Exercise material

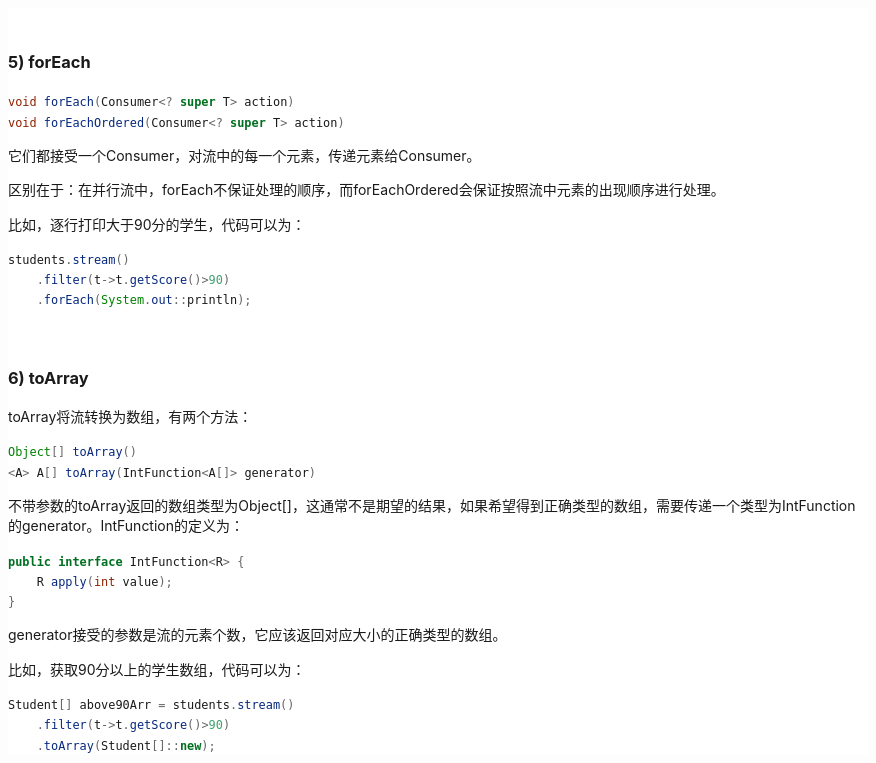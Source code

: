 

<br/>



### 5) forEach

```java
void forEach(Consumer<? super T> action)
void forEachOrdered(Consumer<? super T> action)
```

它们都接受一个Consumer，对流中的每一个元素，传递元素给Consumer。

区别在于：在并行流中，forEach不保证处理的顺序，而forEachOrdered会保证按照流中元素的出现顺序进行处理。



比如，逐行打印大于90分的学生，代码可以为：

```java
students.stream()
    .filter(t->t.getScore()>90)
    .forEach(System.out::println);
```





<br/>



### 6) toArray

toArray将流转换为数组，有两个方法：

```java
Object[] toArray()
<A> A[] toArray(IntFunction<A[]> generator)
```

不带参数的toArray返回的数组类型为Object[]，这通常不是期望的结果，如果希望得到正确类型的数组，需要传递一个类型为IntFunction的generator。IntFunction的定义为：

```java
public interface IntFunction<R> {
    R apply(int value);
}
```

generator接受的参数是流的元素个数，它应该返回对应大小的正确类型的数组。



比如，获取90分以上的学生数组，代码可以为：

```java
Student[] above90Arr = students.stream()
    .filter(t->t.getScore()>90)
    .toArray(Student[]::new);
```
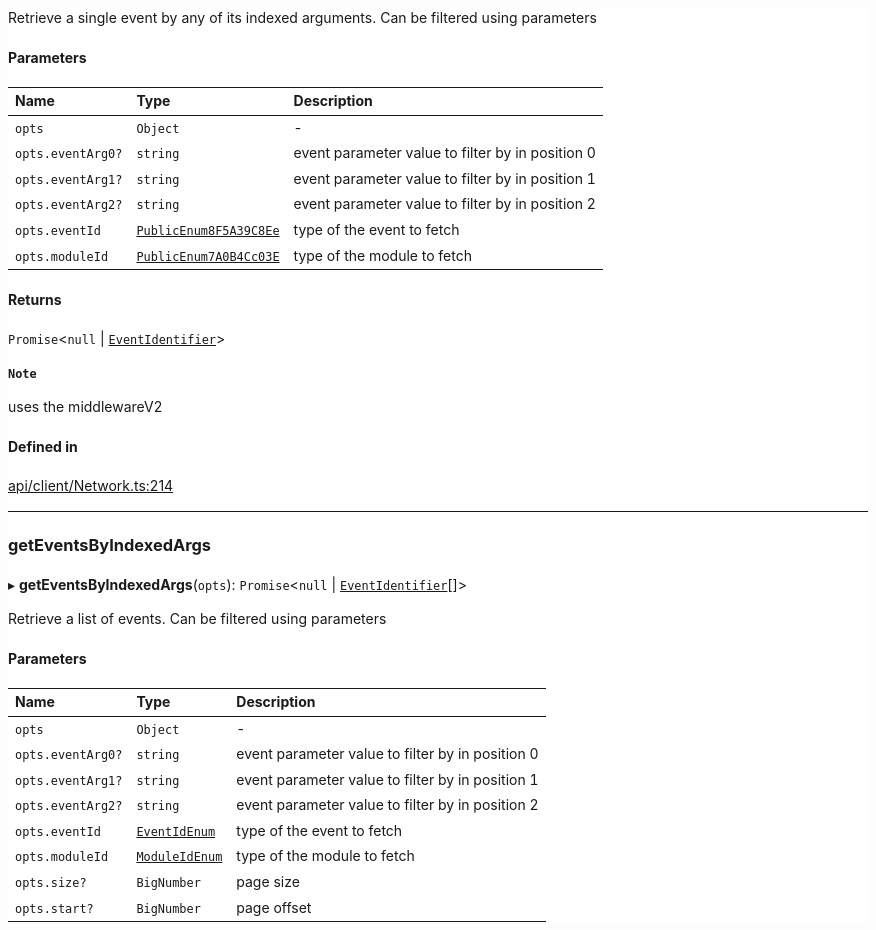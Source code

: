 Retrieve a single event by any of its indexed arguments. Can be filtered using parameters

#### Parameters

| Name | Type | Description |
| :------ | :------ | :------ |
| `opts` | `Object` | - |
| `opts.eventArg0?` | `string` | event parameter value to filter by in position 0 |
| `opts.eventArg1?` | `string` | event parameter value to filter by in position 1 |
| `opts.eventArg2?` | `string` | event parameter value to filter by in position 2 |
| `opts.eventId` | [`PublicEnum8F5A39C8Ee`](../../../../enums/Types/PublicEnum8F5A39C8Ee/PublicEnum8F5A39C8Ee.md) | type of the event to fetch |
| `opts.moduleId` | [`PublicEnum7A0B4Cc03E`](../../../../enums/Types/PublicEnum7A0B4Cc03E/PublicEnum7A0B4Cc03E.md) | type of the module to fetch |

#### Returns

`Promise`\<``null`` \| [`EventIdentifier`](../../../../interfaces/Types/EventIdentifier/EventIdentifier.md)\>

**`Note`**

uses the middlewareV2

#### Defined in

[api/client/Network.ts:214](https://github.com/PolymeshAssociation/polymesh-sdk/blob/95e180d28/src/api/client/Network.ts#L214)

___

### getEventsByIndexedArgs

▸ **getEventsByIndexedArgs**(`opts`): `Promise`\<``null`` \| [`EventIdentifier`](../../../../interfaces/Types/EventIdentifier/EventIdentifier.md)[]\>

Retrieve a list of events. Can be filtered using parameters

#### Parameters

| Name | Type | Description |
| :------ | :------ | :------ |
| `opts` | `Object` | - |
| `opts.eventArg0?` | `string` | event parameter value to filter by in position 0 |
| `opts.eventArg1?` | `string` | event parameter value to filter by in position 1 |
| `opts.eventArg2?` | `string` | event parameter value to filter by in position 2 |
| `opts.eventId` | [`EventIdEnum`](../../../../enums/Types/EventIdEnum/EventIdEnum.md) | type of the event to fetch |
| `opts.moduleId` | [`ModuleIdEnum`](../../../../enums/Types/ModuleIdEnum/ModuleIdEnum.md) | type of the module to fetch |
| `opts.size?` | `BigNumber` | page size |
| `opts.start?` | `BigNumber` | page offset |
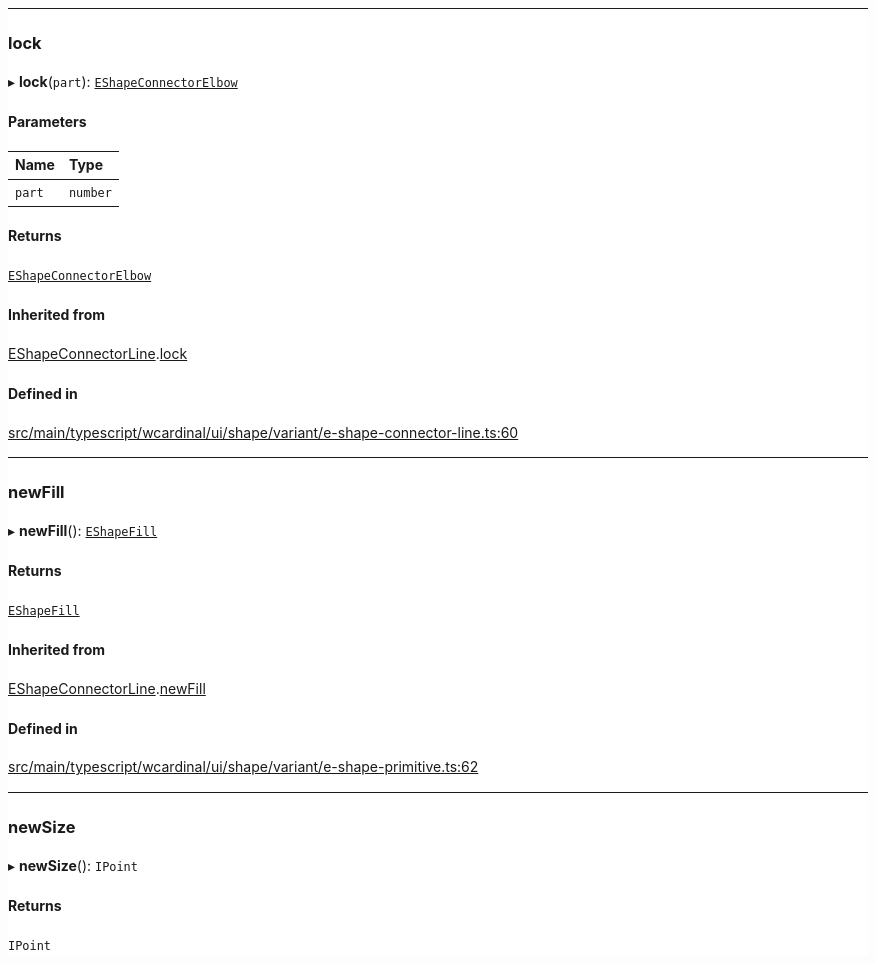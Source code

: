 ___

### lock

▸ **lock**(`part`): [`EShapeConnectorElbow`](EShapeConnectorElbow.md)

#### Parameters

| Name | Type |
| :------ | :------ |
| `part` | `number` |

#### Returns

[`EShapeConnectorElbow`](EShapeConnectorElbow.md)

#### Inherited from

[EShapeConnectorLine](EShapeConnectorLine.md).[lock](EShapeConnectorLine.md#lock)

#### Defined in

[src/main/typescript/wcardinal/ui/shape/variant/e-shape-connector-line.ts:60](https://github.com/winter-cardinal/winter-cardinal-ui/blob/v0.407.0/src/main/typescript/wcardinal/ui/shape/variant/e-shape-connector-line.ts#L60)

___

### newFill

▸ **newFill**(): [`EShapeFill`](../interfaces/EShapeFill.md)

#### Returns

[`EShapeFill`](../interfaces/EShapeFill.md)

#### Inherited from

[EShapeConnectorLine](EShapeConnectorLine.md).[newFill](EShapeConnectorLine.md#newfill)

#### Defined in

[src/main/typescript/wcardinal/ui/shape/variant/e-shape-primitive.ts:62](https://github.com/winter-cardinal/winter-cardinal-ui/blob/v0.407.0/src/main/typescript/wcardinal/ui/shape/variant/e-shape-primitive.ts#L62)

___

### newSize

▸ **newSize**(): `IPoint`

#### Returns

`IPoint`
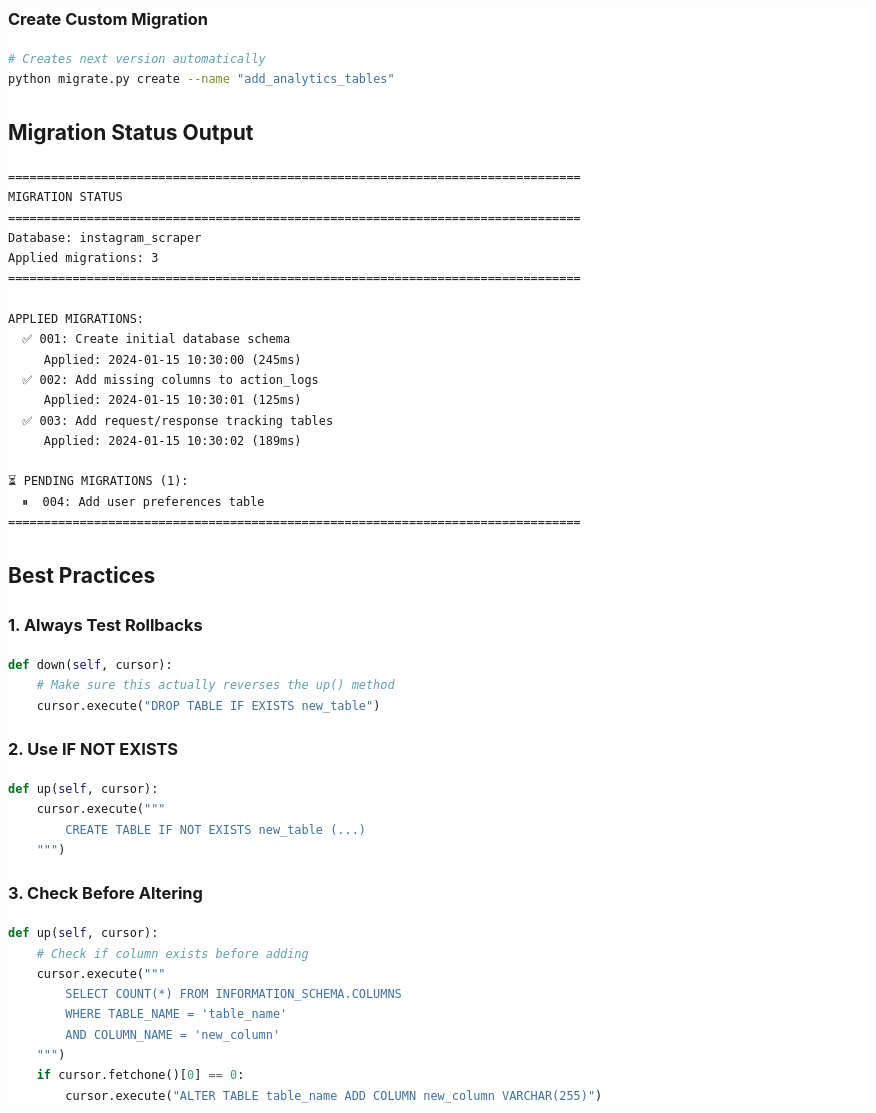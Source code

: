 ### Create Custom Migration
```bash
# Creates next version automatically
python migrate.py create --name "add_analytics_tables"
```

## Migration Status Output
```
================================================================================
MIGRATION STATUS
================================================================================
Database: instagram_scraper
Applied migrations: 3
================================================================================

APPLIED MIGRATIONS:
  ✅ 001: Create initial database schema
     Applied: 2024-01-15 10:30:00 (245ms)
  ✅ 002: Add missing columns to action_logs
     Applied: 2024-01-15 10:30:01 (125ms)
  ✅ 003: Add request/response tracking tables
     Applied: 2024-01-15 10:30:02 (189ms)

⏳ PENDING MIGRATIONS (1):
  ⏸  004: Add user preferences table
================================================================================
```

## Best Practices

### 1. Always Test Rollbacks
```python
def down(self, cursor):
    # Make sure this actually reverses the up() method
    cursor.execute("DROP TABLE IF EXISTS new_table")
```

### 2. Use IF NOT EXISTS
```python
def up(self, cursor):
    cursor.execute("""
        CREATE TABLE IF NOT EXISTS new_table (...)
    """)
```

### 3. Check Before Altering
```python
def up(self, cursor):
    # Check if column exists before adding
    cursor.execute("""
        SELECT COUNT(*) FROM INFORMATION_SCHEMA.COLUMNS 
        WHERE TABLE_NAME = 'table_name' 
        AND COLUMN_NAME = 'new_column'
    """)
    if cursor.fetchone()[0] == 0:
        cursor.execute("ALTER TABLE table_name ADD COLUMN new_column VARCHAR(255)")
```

Assignment
Show each line of the material where the word "EShapeConnectorLine" occurs.

Solution
[EShapeConnectorLine](EShapeConnectorLine.md).[lock](EShapeConnectorLine.md#lock)
[EShapeConnectorLine](EShapeConnectorLine.md).[newFill](EShapeConnectorLine.md#newfill)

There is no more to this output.